— WORK TO BE COMPLETED —
Working through the lines below, return each one that holds "textbf".

— Collected data —
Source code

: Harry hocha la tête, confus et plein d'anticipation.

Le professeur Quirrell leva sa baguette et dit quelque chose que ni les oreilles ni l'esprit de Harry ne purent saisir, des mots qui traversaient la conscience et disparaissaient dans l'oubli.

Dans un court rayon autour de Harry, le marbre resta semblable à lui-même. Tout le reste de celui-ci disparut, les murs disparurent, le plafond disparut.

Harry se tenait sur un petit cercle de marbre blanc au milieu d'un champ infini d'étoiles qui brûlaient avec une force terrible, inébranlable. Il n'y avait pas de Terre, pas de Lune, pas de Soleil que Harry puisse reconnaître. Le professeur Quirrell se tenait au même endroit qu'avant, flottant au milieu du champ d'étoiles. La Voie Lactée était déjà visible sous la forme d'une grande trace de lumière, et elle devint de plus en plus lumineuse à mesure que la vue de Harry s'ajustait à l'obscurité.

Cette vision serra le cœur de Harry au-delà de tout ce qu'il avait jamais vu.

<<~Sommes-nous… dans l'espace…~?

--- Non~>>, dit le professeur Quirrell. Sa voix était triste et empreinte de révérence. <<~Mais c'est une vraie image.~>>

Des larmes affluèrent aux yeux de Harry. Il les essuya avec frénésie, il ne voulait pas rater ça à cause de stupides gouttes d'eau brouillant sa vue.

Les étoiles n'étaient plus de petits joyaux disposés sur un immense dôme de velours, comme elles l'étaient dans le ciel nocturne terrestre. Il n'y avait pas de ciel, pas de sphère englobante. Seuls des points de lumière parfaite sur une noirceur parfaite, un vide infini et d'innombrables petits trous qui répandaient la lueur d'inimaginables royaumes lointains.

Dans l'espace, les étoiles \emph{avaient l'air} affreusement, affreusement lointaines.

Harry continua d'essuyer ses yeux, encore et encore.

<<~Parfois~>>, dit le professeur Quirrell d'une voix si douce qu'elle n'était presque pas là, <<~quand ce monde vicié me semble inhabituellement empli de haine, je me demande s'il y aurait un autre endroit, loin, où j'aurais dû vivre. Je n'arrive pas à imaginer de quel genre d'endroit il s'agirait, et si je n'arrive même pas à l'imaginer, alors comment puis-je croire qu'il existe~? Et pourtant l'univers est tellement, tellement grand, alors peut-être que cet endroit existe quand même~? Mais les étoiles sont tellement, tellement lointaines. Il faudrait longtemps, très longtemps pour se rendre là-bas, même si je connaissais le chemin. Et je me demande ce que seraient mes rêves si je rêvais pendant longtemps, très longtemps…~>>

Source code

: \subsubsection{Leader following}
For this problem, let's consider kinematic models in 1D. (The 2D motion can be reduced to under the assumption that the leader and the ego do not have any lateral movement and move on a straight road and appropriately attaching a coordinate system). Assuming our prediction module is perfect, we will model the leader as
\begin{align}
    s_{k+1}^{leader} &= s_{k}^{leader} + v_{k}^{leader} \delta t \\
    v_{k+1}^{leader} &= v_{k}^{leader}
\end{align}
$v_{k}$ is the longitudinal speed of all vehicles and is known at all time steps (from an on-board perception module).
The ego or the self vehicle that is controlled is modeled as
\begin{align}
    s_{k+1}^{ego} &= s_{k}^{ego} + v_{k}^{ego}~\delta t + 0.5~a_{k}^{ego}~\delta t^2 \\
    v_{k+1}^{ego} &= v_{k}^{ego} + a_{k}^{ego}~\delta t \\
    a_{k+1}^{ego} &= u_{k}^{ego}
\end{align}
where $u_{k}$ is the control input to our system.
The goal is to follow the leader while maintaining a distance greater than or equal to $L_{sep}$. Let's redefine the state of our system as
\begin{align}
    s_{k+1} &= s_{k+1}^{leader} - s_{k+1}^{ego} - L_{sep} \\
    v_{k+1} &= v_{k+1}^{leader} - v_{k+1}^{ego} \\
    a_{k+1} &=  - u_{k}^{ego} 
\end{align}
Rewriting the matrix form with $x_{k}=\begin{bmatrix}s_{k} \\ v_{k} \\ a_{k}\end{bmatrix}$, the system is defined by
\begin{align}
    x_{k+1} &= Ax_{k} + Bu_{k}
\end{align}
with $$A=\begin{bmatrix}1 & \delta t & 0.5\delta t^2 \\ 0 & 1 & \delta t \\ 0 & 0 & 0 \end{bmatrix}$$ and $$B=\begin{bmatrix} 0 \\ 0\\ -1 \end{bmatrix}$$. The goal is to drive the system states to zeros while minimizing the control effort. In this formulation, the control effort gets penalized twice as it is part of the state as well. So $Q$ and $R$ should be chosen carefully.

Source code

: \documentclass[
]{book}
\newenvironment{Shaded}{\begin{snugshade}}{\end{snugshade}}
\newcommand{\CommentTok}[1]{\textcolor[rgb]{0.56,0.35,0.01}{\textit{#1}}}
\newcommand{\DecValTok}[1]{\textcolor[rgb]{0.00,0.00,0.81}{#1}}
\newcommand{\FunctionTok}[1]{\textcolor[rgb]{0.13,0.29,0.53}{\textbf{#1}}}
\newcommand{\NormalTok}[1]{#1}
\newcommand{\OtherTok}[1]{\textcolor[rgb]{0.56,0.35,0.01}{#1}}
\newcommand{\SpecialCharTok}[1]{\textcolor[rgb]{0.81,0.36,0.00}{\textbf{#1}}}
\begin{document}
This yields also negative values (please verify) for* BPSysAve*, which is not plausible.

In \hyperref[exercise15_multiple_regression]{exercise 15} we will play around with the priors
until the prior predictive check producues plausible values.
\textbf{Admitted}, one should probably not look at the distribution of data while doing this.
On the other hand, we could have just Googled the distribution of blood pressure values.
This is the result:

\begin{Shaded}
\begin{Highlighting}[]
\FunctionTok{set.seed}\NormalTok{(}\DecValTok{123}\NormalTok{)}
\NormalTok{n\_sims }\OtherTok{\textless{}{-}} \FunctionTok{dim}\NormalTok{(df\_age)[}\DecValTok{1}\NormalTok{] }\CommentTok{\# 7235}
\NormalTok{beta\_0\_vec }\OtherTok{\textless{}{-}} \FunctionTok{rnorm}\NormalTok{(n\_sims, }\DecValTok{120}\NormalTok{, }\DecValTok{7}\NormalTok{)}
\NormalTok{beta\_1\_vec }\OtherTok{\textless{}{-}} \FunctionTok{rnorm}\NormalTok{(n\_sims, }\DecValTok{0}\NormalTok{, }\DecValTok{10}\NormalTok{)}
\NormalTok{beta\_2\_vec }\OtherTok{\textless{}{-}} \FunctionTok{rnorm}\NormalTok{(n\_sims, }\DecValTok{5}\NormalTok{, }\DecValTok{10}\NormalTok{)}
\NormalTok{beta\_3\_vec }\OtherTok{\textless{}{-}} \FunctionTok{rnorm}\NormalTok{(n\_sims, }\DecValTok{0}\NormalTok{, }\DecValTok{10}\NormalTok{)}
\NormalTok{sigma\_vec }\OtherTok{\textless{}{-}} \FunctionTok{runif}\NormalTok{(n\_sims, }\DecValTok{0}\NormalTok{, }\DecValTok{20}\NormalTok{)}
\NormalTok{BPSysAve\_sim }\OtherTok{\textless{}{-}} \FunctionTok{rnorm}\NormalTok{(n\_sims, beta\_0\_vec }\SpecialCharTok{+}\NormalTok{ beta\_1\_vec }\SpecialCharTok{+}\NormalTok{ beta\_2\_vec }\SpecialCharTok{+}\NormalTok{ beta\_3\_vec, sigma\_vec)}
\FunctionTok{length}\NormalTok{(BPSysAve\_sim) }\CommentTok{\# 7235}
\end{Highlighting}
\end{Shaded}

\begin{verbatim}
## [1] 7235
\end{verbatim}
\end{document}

==

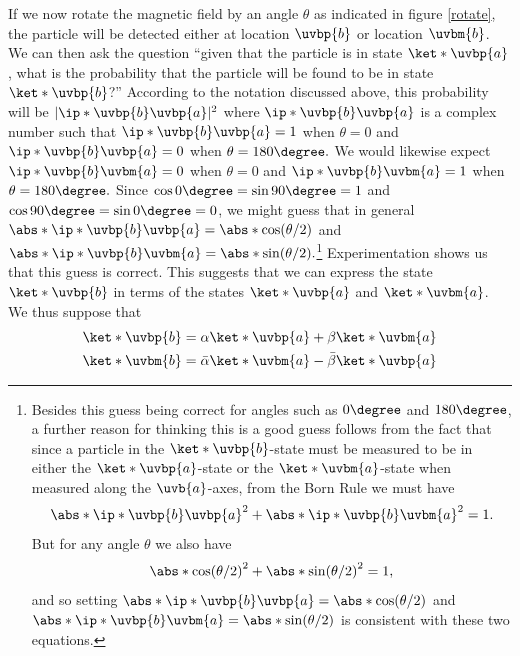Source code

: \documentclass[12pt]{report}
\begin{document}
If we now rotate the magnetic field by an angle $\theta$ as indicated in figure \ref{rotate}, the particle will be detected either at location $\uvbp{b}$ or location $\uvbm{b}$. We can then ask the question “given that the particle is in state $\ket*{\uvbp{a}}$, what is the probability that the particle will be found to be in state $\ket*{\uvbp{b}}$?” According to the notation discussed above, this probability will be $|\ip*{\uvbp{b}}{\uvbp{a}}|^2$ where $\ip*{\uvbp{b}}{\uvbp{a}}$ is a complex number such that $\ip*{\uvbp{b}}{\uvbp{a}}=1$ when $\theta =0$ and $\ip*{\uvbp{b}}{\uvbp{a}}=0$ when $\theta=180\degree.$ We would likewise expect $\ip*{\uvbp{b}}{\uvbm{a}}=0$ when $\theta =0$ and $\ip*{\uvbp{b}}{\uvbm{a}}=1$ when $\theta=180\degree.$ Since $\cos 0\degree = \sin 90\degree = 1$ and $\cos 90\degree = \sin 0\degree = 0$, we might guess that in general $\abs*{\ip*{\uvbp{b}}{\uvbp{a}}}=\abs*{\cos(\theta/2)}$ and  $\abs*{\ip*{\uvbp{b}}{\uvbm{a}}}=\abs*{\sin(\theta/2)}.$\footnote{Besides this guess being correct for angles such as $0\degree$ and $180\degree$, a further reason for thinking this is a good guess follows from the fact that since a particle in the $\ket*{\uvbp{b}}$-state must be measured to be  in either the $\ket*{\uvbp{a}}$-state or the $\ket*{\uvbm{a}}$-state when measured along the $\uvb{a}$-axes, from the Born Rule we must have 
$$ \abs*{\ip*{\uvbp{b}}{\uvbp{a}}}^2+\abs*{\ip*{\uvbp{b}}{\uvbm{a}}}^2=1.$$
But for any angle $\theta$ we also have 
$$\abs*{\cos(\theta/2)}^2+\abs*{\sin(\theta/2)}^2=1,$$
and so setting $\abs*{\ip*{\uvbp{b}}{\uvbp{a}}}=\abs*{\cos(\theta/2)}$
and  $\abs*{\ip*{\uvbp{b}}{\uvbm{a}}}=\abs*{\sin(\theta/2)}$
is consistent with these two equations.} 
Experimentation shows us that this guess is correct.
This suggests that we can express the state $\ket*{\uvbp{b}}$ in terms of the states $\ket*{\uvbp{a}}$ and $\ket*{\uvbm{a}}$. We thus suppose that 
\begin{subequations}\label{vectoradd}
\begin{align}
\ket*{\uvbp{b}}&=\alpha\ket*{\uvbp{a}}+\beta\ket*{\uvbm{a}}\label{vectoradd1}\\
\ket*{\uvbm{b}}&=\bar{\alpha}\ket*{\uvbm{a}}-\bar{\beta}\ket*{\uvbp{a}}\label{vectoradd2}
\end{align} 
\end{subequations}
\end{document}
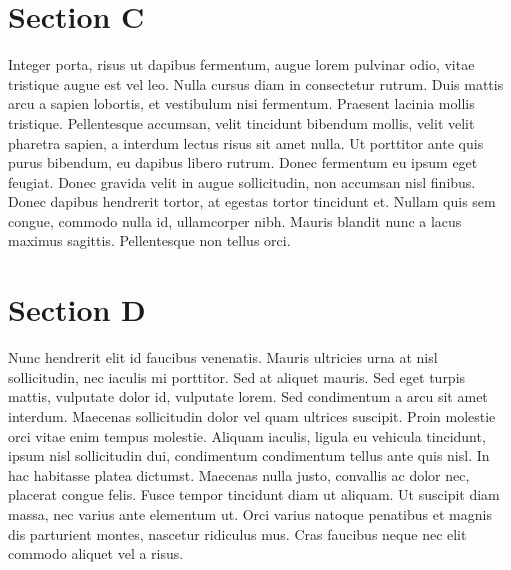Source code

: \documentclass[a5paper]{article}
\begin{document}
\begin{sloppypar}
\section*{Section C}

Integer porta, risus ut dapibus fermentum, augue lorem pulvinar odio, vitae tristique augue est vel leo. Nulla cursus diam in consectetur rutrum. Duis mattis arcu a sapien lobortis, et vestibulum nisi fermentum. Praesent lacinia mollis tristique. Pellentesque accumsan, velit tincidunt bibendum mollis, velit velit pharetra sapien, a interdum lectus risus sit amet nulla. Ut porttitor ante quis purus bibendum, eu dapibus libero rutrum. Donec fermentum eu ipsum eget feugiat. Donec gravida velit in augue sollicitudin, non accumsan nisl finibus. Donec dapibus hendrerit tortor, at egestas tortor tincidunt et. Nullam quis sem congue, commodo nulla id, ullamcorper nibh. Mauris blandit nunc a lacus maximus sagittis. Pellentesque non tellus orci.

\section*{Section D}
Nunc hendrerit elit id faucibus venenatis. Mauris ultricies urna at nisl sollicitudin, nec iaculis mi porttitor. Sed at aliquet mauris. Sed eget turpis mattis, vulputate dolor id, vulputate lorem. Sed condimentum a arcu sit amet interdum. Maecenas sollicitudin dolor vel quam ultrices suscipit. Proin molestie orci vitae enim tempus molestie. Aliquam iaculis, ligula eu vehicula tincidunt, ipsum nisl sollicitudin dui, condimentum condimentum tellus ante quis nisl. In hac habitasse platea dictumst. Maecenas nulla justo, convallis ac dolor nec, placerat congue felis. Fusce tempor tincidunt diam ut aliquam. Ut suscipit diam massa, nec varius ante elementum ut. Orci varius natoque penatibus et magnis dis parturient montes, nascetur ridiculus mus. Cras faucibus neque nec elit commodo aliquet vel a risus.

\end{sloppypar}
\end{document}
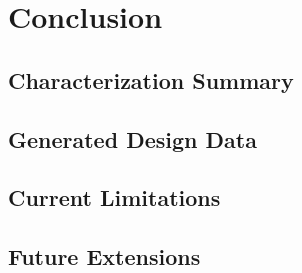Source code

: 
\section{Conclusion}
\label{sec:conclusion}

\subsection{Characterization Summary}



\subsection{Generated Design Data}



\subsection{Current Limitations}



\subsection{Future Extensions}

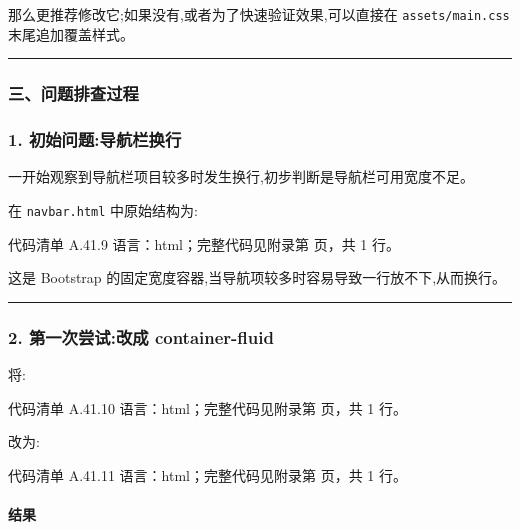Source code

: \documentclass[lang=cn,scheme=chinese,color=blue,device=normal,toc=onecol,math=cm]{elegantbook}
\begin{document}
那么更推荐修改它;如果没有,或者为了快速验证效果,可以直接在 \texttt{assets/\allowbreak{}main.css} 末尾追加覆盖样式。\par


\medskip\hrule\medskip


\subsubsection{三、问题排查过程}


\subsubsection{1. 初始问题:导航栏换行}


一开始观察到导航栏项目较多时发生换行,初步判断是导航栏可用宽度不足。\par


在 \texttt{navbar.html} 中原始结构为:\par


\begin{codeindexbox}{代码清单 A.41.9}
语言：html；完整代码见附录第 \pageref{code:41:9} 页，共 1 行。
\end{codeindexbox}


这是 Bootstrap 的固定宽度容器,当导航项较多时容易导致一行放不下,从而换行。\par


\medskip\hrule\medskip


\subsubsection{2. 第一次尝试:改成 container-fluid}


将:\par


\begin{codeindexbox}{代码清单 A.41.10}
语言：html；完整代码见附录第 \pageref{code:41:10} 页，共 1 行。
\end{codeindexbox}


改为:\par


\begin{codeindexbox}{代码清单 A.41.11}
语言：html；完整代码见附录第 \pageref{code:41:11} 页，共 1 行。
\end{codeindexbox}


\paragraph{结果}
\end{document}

--

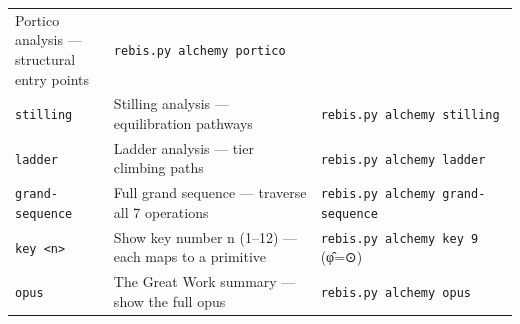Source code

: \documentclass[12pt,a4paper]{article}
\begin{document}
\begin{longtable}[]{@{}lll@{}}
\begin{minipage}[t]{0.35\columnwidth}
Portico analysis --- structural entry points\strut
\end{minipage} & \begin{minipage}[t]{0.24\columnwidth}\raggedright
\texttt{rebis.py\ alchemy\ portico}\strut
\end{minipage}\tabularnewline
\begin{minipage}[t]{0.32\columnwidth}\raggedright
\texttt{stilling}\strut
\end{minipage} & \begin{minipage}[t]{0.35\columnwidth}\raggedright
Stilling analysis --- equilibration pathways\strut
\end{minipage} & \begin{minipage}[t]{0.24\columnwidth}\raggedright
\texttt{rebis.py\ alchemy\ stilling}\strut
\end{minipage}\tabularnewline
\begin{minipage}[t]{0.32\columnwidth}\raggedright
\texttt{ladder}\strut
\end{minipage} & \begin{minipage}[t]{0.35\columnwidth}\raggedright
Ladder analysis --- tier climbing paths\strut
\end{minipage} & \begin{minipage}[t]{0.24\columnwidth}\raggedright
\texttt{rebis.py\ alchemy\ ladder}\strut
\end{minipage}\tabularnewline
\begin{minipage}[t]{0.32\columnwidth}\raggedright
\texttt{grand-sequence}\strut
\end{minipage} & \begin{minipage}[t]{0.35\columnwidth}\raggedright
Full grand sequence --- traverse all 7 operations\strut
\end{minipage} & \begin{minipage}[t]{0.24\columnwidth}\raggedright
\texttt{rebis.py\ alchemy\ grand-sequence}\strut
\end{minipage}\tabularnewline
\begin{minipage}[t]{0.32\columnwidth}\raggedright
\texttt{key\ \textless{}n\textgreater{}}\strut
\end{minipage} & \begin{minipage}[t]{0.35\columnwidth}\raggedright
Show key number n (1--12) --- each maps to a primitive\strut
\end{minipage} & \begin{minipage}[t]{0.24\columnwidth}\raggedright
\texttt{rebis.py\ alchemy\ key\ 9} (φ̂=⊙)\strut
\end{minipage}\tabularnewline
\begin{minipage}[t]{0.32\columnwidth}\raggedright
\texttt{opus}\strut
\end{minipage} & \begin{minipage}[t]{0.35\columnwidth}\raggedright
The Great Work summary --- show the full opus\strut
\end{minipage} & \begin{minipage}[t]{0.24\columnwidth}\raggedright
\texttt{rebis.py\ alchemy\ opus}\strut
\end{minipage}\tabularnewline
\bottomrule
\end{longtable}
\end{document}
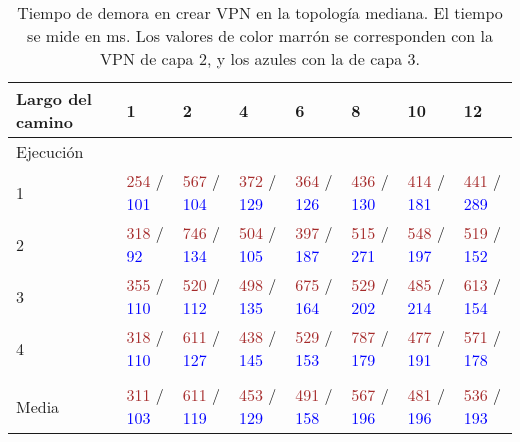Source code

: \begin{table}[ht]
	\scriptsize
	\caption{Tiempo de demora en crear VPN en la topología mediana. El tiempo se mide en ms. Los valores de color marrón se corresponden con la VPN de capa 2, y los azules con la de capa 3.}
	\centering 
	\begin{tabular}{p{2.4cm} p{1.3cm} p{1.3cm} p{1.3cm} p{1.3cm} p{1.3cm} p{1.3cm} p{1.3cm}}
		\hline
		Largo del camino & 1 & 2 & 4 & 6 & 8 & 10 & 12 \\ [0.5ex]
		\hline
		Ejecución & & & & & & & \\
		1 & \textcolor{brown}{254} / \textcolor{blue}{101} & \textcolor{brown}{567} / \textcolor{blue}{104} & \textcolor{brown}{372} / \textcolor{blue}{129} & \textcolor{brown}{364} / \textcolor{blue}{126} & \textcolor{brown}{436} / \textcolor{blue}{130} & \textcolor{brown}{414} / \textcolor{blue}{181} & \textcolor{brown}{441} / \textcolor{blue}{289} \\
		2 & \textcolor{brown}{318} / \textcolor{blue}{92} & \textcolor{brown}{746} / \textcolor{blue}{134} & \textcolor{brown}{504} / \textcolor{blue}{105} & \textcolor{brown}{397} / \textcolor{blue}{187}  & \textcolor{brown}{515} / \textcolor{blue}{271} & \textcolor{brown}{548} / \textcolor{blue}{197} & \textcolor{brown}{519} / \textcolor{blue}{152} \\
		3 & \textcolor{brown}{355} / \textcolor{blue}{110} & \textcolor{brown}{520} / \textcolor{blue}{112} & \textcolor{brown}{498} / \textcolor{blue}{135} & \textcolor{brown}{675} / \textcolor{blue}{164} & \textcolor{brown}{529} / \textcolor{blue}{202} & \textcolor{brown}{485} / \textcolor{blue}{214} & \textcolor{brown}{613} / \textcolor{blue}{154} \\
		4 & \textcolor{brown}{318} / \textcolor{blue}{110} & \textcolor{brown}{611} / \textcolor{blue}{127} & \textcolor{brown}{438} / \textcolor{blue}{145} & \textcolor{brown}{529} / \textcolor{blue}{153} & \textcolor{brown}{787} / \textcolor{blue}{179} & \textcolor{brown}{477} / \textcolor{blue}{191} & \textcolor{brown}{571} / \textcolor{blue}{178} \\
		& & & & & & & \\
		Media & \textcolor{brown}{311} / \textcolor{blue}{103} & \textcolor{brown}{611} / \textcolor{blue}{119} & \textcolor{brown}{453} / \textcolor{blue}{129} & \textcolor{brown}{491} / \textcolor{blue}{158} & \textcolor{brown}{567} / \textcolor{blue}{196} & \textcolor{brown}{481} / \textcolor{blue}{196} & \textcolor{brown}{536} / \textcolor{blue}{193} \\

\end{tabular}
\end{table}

— YOUR RESPONSE —
\newcommand{\FunctionTok}[1]{\textcolor[rgb]{0.13,0.29,0.53}{\textbf{#1}}}
\newcommand{\SpecialCharTok}[1]{\textcolor[rgb]{0.81,0.36,0.00}{\textbf{#1}}}
\textbf{Admitted}, one should probably not look at the distribution of data while doing this.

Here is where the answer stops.